Resilience4j version: 1.5.0

Java version: 1.8

This test reproduces the issue:

    @Test
    public void changeLimitForPeriodTest() {
        // create limiter with rate 10 rps
        final RateLimiterConfig config = RateLimiterConfig.custom()
                .limitRefreshPeriod(Duration.ofSeconds(1))
                .limitForPeriod(10)
                .timeoutDuration(Duration.ofMillis(0))
                .build();

        final RateLimiterRegistry registry = RateLimiterRegistry.of(config);
        final RateLimiter limiter = registry.rateLimiter("test");

        long t1 = System.currentTimeMillis();
        Assert.assertTrue(limiter.acquirePermission());
        Assert.assertTrue(limiter.acquirePermission());
        Assert.assertTrue(limiter.acquirePermission());

        // change limit up to 5 rps
        limiter.changeLimitForPeriod(5);

        Assert.assertTrue(limiter.acquirePermission()); 
        Assert.assertTrue(limiter.acquirePermission());
        Assert.assertTrue(limiter.acquirePermission()); // should be false?
        Assert.assertTrue(limiter.acquirePermission());
        Assert.assertTrue(limiter.acquirePermission());

        long t2 = System.currentTimeMillis();
        System.out.println("time spent(millis): " + (t2-t1));
        Assert.assertFalse(limiter.acquirePermission()); // fails here
    }
storozhukBM commented 4 years ago

Hi @rvit34 Thank you for listing this case for us, but I'm afraid this is expected behaviour.
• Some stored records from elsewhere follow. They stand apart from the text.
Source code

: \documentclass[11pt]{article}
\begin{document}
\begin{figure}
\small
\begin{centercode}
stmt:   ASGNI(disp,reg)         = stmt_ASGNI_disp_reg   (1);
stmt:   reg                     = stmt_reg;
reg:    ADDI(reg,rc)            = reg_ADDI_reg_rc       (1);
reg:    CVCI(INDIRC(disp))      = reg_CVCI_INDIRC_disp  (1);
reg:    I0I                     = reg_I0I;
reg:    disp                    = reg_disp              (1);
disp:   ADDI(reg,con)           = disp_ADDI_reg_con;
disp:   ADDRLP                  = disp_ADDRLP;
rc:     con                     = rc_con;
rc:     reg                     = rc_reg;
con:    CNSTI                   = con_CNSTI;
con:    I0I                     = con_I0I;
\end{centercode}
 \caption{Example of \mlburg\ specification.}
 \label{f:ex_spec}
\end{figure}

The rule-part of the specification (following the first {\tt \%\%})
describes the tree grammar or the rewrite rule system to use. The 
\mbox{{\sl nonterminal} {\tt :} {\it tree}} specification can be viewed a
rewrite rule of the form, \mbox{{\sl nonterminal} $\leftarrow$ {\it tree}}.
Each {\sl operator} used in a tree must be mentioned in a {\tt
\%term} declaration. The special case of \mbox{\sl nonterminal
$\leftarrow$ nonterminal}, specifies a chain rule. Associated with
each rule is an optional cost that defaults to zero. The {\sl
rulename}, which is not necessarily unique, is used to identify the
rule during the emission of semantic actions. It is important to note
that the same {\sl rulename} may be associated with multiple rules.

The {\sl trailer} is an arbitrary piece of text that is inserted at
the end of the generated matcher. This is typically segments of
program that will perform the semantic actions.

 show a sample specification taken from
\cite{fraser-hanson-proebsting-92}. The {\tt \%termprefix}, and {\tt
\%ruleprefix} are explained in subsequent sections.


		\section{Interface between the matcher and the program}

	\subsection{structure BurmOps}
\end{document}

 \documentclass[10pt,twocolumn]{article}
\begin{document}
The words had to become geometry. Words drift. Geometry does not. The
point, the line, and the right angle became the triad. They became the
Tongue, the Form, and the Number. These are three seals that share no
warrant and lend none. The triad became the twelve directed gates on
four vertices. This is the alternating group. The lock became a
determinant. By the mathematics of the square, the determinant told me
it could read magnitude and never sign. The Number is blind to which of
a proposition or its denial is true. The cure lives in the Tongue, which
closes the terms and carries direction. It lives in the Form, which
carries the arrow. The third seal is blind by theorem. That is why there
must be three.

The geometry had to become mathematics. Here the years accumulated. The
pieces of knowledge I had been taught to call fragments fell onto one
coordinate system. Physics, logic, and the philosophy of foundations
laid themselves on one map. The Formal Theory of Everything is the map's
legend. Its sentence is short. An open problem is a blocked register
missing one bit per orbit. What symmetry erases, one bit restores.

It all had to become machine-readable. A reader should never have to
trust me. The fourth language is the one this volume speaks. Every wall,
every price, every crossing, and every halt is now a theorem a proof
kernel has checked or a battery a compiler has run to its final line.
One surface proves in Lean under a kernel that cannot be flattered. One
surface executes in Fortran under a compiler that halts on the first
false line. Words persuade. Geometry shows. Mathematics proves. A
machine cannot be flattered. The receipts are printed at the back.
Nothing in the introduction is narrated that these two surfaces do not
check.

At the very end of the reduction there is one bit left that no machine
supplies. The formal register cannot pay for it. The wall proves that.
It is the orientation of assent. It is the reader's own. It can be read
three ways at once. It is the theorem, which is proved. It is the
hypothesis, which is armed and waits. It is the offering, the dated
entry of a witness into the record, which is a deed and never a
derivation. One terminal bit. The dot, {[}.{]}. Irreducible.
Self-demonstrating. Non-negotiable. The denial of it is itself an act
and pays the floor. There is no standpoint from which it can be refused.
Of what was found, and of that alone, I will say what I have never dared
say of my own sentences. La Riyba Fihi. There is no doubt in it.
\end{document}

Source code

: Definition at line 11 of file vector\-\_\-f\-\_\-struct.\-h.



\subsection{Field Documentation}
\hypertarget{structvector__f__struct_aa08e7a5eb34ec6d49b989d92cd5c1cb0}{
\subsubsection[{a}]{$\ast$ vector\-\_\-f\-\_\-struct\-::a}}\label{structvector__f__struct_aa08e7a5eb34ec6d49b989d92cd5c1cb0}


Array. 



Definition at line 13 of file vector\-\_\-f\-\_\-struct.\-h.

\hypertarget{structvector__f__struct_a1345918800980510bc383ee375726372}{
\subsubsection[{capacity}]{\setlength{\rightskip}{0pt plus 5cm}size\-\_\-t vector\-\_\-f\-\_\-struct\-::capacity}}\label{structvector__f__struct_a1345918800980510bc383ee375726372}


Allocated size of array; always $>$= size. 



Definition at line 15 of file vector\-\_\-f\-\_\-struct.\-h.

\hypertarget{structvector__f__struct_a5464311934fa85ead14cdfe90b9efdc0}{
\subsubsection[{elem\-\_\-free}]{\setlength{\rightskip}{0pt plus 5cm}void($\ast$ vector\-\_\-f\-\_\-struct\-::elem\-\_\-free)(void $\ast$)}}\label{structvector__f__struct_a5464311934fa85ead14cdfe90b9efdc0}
The documentation for changeLimitForPeriod method provides an explanation: NOTE! New limit won't affect current period permissions and will apply only from next one.

    /**
     * Dynamic rate limiter configuration change. This method allows to change count of permissions
     * available during refresh period. NOTE! New limit won't affect current period permissions and
     * will apply only from next one.
     *
     * @param limitForPeriod new permissions limit
     */
    void changeLimitForPeriod(int limitForPeriod);
rvit34 commented 4 years ago

It would be useful, especially in tests, to don't wait for the next period. Is it possible to add optional argument to the method to apply new limit immediately?

storozhukBM commented 4 years ago

@rvit34 I agree, this would be a convenient feature. Would you like to create PR?